Menurut Susno, penentuan keaslian ijazah bukan ranah kepolisian, melainkan kewenangan peradilan tata usaha negara (TUN). “Karena ijazah merupakan produk pejabat administrasi negara, maka yang berwenang memutus keasliannya adalah Mahkamah Peradilan TUN,” jelasnya.
Ia menambahkan, keputusan pengadilan TUN nantinya akan menjadi dasar hukum penting dalam kasus ini. Jika ijazah tersebut dinyatakan tidak asli, maka pihak yang memegang ijazah itulah yang seharusnya menjadi tersangka. Namun, jika pengadilan memutuskan ijazah itu asli, maka tindakan pihak yang menyebutnya palsu dapat dianggap mencemarkan nama baik.
“Kalau ijazahnya tidak asli, maka Roy Suryo dan kawan-kawan tidak bisa dijadikan tersangka. Tapi kalau pengadilan menyatakan ijazah itu asli, maka benar mereka bisa dijerat karena mengatakan sesuatu yang tidak sesuai fakta,” kata Susno.
Ia pun menegaskan, apabila terbukti ijazah tersebut sah namun dituduh palsu, maka perbuatan itu bisa dikategorikan sebagai pencemaran nama baik sekaligus pelanggaran UU ITE. “Kalau ijazahnya asli tapi disebut palsu, jelas mencemarkan nama baik dan bisa kena UU ITE. Jadi, begitu duduk persoalannya,” pungkasnya.

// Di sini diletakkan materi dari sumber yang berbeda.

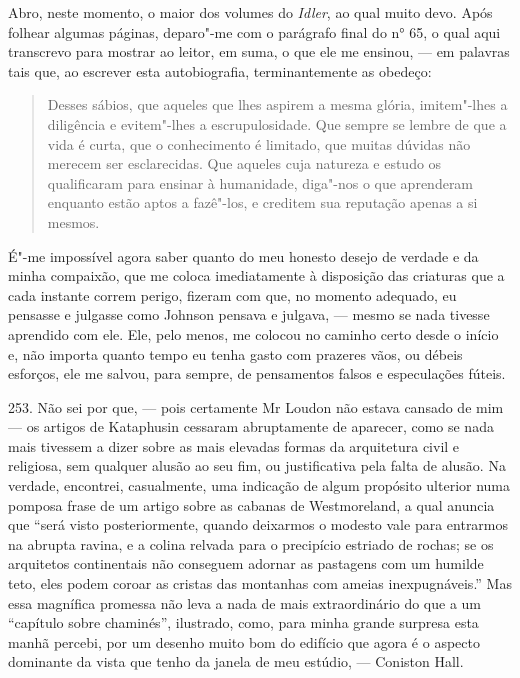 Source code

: Abro, neste momento, o maior dos volumes do \emph{Idler}, ao qual muito
devo. Após folhear algumas páginas, deparo"-me com o parágrafo final do
n° 65, o qual aqui transcrevo para mostrar ao leitor, em suma, o que ele
me ensinou, --- em palavras tais que, ao escrever esta autobiografia,
terminantemente as obedeço: %

\begin{quote}
Desses sábios, que aqueles que lhes aspirem a mesma glória,
imitem"-lhes a diligência e evitem"-lhes a escrupulosidade. Que sempre se
lembre de que a vida é curta, que o conhecimento é limitado, que muitas
dúvidas não merecem ser esclarecidas. Que aqueles cuja natureza e estudo
os qualificaram para ensinar à humanidade, diga"-nos o que aprenderam
enquanto estão aptos a fazê"-los, e creditem sua reputação apenas a si
mesmos.
\end{quote}

É"-me impossível agora saber quanto do meu honesto desejo de verdade e da
minha compaixão, que me coloca imediatamente à disposição das criaturas
que a cada instante correm perigo, fizeram com que, no momento adequado,
eu pensasse e julgasse como Johnson pensava e julgava, --- mesmo se nada
tivesse aprendido com ele. Ele, pelo menos, me colocou no caminho certo
desde o início e, não importa quanto tempo eu tenha gasto com prazeres
vãos, ou débeis esforços, ele me salvou, para sempre, de pensamentos
falsos e especulações fúteis.

253. Não sei por que, --- pois certamente Mr Loudon não estava cansado de
mim --- os artigos de Kataphusin cessaram abruptamente de aparecer, como
se nada mais tivessem a dizer sobre as mais elevadas formas da
arquitetura civil e religiosa, sem qualquer alusão ao seu fim, ou
justificativa pela falta de alusão. Na verdade, encontrei, casualmente,
uma indicação de algum propósito ulterior numa pomposa frase de um
artigo sobre as cabanas de Westmoreland, a qual anuncia que ``será visto
posteriormente, quando deixarmos o modesto vale para entrarmos na
abrupta ravina, e a colina relvada para o precipício estriado de rochas;
se os arquitetos continentais não conseguem adornar as pastagens com um
humilde teto, eles podem coroar as cristas das montanhas com ameias
inexpugnáveis.'' Mas essa magnífica promessa não leva a nada de mais
extraordinário do que a um ``capítulo sobre chaminés'', ilustrado, como,
para minha grande surpresa esta manhã percebi, por um desenho muito bom
do edifício que agora é o aspecto dominante da vista que tenho da janela
de meu estúdio, --- Coniston Hall.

Kasus dugaan ijazah palsu Presiden Jokowi sendiri mencuat setelah sejumlah pihak di media sosial mempertanyakan keaslian dokumen pendidikan Kepala Negara. Polda Metro Jaya telah memeriksa ratusan saksi dan beberapa ahli, serta menetapkan beberapa orang sebagai tersangka, termasuk mantan Menteri Pemuda dan Olahraga, Roy Suryo. Namun hingga kini, publik masih menantikan kejelasan resmi soal keaslian ijazah Jokowi dari pihak berwenang.